■ WORK TO BE COMPLETED
Once you have read the records below, restate them word for word.

[[ PROVIDED DATA open ]]

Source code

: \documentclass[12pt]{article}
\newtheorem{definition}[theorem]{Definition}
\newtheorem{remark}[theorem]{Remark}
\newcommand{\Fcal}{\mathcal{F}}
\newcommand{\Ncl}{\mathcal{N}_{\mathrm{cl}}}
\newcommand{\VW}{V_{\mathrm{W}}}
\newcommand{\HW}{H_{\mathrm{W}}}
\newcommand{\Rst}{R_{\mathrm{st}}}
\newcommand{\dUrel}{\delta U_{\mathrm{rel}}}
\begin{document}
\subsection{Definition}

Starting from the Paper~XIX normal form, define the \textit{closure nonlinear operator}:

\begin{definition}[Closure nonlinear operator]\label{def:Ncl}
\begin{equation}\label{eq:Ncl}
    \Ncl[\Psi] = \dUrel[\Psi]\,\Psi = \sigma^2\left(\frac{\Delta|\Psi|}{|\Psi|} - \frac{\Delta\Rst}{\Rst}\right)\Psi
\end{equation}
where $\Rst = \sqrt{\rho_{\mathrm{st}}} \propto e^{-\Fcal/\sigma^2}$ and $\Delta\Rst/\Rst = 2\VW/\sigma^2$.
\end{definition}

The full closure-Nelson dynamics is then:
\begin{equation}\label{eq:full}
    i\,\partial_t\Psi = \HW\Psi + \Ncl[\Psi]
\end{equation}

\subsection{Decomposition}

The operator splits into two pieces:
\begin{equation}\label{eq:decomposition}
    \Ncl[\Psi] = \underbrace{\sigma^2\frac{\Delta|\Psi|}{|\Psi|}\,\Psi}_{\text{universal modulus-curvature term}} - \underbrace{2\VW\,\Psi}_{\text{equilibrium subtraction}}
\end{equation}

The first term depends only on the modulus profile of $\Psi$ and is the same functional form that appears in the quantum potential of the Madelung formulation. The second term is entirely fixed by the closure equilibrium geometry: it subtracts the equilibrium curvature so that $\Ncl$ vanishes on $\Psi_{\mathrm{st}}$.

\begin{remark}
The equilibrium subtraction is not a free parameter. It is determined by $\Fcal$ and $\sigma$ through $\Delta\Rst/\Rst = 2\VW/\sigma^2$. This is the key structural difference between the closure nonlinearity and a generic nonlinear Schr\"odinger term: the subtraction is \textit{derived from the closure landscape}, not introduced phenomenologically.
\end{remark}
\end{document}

[[ PROVIDED DATA closed ]]

■ SOLUTION TO THIS PROBLEM
Source code

: \documentclass[12pt]{article}
\newtheorem{definition}[theorem]{Definition}
\newtheorem{remark}[theorem]{Remark}
\newcommand{\Fcal}{\mathcal{F}}
\newcommand{\Ncl}{\mathcal{N}_{\mathrm{cl}}}
\newcommand{\VW}{V_{\mathrm{W}}}
\newcommand{\HW}{H_{\mathrm{W}}}
\newcommand{\Rst}{R_{\mathrm{st}}}
\newcommand{\dUrel}{\delta U_{\mathrm{rel}}}
\begin{document}
\subsection{Definition}

Starting from the Paper~XIX normal form, define the \textit{closure nonlinear operator}:

\begin{definition}[Closure nonlinear operator]\label{def:Ncl}
\begin{equation}\label{eq:Ncl}
    \Ncl[\Psi] = \dUrel[\Psi]\,\Psi = \sigma^2\left(\frac{\Delta|\Psi|}{|\Psi|} - \frac{\Delta\Rst}{\Rst}\right)\Psi
\end{equation}
where $\Rst = \sqrt{\rho_{\mathrm{st}}} \propto e^{-\Fcal/\sigma^2}$ and $\Delta\Rst/\Rst = 2\VW/\sigma^2$.
\end{definition}

The full closure-Nelson dynamics is then:
\begin{equation}\label{eq:full}
    i\,\partial_t\Psi = \HW\Psi + \Ncl[\Psi]
\end{equation}

\subsection{Decomposition}

The operator splits into two pieces:
\begin{equation}\label{eq:decomposition}
    \Ncl[\Psi] = \underbrace{\sigma^2\frac{\Delta|\Psi|}{|\Psi|}\,\Psi}_{\text{universal modulus-curvature term}} - \underbrace{2\VW\,\Psi}_{\text{equilibrium subtraction}}
\end{equation}

The first term depends only on the modulus profile of $\Psi$ and is the same functional form that appears in the quantum potential of the Madelung formulation. The second term is entirely fixed by the closure equilibrium geometry: it subtracts the equilibrium curvature so that $\Ncl$ vanishes on $\Psi_{\mathrm{st}}$.

\begin{remark}
The equilibrium subtraction is not a free parameter. It is determined by $\Fcal$ and $\sigma$ through $\Delta\Rst/\Rst = 2\VW/\sigma^2$. This is the key structural difference between the closure nonlinearity and a generic nonlinear Schr\"odinger term: the subtraction is \textit{derived from the closure landscape}, not introduced phenomenologically.
\end{remark}
\end{document}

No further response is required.